═════ Data provided

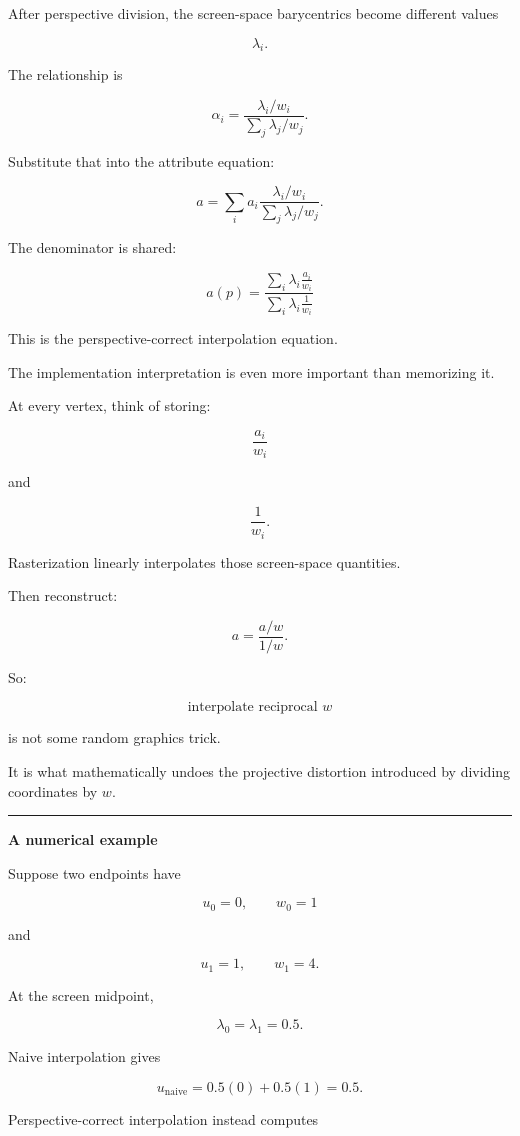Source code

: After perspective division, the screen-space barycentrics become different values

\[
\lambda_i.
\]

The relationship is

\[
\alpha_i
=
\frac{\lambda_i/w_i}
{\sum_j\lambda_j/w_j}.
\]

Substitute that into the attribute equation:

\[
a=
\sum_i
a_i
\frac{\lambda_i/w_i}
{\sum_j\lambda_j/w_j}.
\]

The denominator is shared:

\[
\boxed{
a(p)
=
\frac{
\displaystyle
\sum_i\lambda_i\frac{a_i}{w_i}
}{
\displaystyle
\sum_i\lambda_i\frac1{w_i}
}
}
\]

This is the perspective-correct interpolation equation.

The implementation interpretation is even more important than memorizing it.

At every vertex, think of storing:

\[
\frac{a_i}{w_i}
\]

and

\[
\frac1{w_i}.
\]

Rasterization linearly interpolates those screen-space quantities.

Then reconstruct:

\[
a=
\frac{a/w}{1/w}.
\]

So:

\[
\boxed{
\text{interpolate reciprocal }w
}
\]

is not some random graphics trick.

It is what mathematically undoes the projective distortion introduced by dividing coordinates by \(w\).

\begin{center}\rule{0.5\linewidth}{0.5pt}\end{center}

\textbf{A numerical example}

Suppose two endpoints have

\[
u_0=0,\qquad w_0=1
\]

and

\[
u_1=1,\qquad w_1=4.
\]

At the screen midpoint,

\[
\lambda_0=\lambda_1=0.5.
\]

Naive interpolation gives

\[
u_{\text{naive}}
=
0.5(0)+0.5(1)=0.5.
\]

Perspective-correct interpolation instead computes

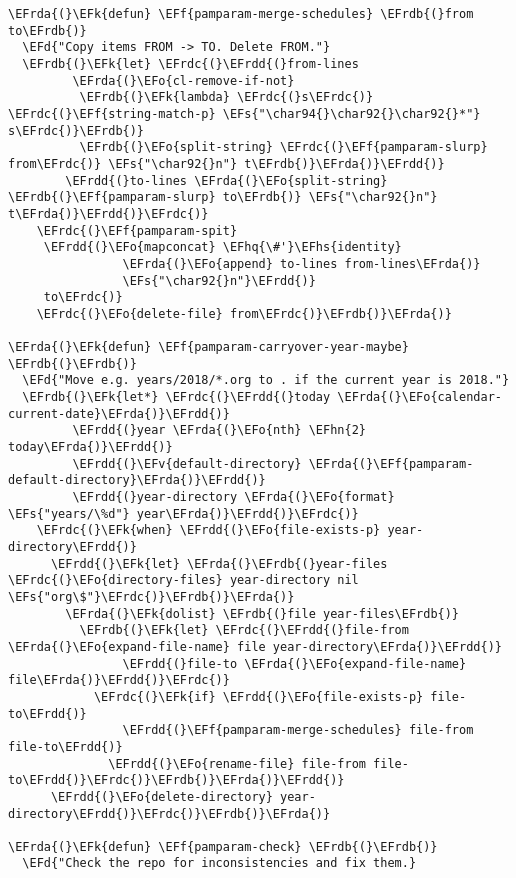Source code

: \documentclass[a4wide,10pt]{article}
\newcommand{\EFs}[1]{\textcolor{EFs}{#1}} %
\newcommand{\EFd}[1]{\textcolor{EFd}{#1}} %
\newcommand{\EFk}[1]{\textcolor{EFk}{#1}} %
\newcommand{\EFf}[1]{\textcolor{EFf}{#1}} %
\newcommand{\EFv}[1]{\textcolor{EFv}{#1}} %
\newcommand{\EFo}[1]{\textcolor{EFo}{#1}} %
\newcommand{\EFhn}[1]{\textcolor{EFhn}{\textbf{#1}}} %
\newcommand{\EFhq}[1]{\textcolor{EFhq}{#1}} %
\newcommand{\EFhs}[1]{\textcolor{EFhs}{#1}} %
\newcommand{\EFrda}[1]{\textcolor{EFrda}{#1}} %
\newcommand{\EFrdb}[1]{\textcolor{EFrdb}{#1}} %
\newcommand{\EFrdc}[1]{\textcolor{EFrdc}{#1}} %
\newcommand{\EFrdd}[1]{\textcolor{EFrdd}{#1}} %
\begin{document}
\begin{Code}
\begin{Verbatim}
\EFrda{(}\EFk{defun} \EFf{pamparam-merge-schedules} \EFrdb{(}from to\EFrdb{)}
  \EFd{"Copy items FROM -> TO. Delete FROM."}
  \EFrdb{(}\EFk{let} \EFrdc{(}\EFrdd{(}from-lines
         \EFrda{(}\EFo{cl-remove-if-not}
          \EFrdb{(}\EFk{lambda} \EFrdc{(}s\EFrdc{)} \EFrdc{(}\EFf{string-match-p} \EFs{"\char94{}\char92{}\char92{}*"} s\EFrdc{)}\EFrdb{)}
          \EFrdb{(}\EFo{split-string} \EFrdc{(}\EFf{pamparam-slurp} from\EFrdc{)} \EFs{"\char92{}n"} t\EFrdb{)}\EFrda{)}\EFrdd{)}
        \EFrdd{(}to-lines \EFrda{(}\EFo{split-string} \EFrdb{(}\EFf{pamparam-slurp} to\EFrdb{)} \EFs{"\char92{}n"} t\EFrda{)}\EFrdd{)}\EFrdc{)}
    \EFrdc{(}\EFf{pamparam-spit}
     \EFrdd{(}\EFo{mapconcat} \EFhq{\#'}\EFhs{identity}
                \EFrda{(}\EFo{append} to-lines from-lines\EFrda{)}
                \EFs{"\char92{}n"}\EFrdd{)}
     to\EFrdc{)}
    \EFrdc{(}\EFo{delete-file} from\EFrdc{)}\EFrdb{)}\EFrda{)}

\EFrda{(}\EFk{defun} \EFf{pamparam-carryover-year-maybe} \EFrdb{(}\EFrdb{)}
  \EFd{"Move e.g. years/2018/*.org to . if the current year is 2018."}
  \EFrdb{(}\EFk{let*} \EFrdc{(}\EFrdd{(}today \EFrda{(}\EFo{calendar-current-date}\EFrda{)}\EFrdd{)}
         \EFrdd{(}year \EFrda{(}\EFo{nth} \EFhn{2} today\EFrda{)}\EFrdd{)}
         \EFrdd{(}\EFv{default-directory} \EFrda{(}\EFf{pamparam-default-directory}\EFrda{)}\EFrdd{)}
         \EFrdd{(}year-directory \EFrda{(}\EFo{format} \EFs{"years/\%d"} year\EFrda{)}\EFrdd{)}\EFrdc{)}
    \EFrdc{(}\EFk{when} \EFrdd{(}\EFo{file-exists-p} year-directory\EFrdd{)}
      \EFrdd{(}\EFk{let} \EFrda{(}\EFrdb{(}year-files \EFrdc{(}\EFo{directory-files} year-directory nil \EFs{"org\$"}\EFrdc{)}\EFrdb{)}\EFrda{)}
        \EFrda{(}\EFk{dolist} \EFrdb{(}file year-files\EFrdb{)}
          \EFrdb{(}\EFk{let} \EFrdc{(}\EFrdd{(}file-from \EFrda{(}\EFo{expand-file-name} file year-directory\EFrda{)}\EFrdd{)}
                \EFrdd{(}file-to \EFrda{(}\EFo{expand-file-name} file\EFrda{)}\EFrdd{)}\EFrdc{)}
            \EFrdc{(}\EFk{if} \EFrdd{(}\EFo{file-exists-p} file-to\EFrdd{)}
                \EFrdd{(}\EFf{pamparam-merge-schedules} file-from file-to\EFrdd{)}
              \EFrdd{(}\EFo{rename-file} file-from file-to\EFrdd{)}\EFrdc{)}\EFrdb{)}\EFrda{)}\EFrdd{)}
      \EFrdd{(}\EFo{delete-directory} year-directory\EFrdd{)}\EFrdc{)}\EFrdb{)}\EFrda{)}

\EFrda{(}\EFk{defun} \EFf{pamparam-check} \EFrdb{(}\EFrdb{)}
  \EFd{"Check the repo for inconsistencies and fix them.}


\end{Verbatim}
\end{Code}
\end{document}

══════════
═════ Data provided

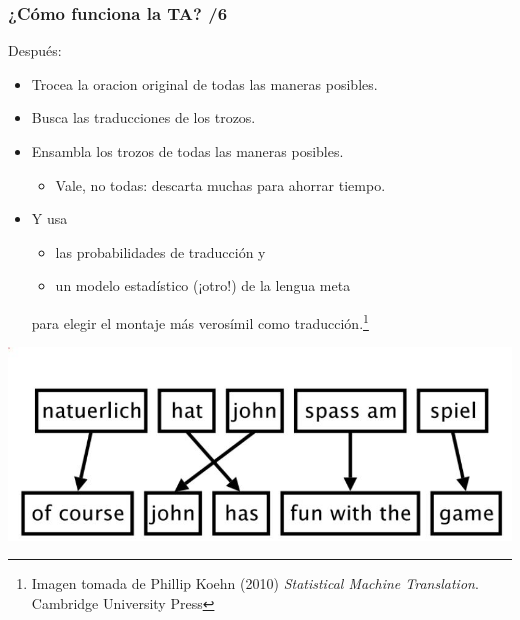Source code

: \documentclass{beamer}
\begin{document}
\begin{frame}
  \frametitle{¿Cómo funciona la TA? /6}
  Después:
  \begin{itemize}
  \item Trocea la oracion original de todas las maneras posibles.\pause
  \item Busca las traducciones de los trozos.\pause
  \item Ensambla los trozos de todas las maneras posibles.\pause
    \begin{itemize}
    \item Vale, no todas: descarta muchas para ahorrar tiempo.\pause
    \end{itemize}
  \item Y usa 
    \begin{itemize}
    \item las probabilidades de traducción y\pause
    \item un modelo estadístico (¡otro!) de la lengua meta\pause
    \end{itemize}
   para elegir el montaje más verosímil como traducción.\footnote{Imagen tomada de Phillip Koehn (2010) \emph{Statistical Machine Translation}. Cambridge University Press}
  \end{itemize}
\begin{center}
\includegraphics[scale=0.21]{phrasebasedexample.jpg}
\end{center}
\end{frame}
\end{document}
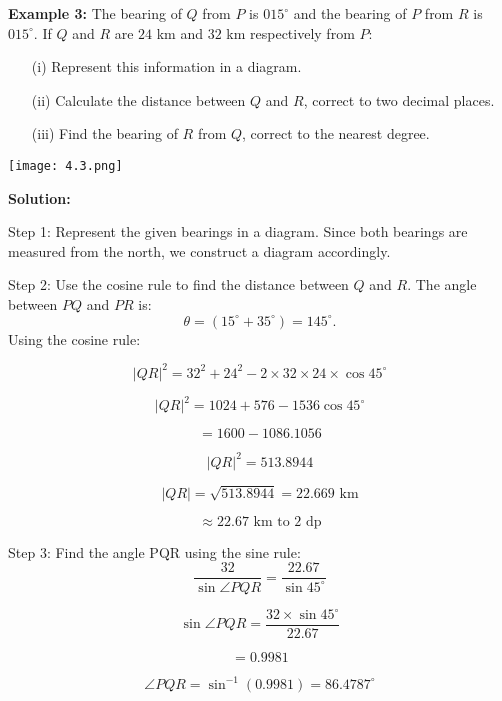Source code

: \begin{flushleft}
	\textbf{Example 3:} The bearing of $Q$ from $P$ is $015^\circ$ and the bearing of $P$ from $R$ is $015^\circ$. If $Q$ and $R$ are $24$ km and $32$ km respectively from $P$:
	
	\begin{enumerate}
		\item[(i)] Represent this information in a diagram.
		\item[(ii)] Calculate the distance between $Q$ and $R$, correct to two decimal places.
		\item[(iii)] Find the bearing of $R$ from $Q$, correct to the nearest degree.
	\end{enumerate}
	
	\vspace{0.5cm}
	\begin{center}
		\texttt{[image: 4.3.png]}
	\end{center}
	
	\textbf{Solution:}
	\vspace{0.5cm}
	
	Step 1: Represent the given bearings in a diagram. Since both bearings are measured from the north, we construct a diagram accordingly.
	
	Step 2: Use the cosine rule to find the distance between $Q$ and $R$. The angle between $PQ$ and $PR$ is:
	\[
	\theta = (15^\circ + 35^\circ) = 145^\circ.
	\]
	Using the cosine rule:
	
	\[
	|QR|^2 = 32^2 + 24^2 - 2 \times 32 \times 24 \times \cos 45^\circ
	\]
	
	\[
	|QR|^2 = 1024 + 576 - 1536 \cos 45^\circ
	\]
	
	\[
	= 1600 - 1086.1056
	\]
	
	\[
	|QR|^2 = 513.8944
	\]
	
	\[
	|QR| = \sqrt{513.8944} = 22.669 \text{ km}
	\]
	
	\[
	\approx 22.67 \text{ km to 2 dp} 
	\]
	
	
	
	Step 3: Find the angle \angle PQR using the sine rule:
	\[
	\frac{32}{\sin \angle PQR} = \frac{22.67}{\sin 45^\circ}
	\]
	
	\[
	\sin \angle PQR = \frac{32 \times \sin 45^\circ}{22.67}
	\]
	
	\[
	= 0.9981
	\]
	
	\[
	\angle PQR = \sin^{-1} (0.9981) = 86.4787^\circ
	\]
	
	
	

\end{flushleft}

══════════
═════ Data provided

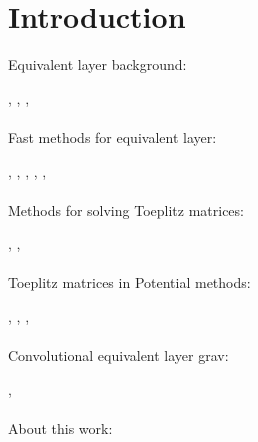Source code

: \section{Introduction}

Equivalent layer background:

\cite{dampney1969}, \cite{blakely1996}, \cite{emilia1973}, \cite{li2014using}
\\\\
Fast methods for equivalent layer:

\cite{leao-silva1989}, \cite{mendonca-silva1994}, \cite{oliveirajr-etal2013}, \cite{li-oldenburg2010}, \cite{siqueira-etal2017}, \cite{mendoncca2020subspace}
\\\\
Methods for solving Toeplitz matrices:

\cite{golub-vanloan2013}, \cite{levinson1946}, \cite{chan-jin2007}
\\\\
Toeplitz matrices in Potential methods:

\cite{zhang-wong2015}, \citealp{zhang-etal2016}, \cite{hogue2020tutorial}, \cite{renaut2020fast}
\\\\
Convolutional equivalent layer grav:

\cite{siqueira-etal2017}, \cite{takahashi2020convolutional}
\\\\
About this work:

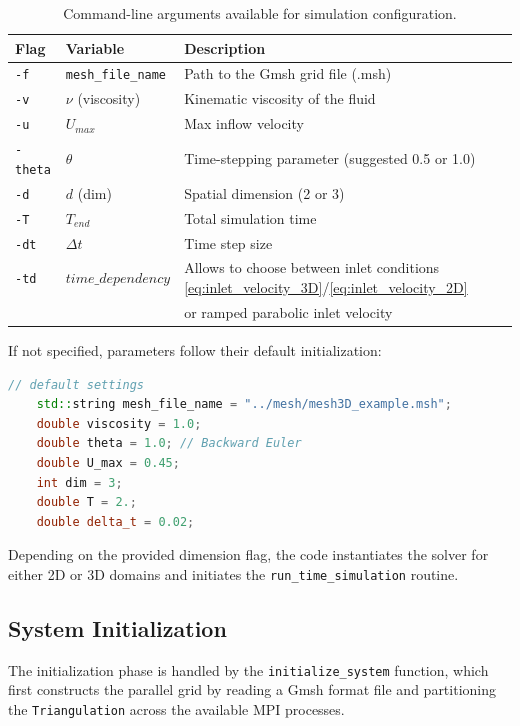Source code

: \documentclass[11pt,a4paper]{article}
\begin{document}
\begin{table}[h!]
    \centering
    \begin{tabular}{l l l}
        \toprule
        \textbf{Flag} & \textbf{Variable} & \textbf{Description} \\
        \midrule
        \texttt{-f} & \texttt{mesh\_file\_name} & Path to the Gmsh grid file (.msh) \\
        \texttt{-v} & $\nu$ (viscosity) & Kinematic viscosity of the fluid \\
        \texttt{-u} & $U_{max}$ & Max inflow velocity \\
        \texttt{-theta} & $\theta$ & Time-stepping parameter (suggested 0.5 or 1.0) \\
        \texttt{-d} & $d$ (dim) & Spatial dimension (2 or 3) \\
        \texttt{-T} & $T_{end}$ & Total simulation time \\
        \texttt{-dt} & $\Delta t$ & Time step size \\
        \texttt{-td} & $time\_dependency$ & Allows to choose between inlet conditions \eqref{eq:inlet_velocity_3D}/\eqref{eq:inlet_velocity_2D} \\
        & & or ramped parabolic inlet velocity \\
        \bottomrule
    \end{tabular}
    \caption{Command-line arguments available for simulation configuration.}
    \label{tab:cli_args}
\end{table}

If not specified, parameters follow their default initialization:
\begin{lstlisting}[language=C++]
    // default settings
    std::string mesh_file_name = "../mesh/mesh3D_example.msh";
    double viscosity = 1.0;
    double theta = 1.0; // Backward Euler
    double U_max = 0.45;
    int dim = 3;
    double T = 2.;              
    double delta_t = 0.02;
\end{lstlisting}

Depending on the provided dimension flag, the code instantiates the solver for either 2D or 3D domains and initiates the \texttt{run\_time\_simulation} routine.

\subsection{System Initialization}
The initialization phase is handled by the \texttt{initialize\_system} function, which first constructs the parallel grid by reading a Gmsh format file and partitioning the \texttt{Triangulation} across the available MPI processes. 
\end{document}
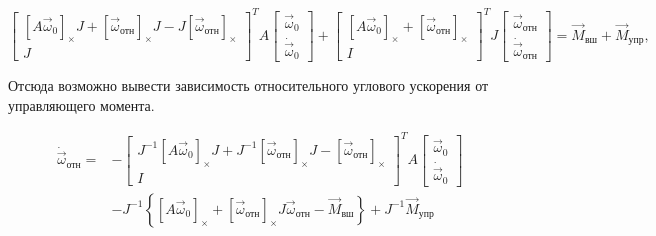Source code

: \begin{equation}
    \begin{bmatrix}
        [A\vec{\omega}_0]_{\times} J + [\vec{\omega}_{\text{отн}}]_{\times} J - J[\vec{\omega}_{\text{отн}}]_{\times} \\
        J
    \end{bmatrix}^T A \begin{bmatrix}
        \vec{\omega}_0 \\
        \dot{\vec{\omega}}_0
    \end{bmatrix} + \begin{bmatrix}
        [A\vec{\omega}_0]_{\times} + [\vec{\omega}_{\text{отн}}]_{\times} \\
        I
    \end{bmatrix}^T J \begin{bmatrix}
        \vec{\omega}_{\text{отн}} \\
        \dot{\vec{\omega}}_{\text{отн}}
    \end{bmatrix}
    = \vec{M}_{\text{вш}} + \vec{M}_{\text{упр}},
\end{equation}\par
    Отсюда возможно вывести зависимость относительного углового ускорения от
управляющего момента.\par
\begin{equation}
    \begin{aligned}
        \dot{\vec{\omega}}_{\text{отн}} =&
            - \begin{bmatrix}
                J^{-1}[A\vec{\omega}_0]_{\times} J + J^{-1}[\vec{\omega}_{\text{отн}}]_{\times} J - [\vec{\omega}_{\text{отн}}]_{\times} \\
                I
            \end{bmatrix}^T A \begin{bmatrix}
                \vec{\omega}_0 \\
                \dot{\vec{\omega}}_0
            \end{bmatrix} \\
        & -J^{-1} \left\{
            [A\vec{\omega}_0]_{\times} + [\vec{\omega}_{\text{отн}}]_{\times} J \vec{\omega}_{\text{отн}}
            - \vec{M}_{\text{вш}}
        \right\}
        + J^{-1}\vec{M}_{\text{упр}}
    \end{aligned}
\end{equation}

══════════

Exercise | In the records above, locate every line with the string "inlet" and copy it.

Answer section |
        \texttt{-td} & $time\_dependency$ & Allows to choose between inlet conditions \eqref{eq:inlet_velocity_3D}/\eqref{eq:inlet_velocity_2D} \\
        & & or ramped parabolic inlet velocity \\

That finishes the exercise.